• Extracted records:
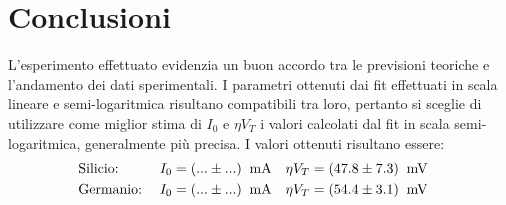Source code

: \documentclass[@SRC@/main]{subfiles}
\begin{document}
    \section{Conclusioni} \label{sec:conclusioni}

    L'esperimento effettuato evidenzia un buon accordo tra le previsioni teoriche e l'andamento dei dati sperimentali. I
    parametri ottenuti dai fit effettuati in scala lineare e semi-logaritmica risultano compatibili tra loro, pertanto si
    sceglie di utilizzare come miglior stima di $I_{0}$ e $\eta V_{T}$ i valori calcolati dal fit in scala semi-logaritmica,
    generalmente più precisa. \newline\newline
    I valori ottenuti risultano essere:
    \begin{align*}
        &\textnormal{Silicio:} \;
        &I_{0} &= (... \pm ...) \;\;\textnormal{mA} &
        \eta V_{T} &= (47.8 \pm 7.3)\;\;\textnormal{mV} & \\
        &\textnormal{Germanio:} \;
        &I_{0} &= (... \pm ...) \;\;\textnormal{mA} &
        \eta V_{T} &= (54.4 \pm 3.1)\;\;\textnormal{mV} &
    \end{align*}
\end{document}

• Exercise: Where a line of the data above includes the string "valori", pull it out.

• Output for this exercise:
    sceglie di utilizzare come miglior stima di $I_{0}$ e $\eta V_{T}$ i valori calcolati dal fit in scala semi-logaritmica,
    I valori ottenuti risultano essere:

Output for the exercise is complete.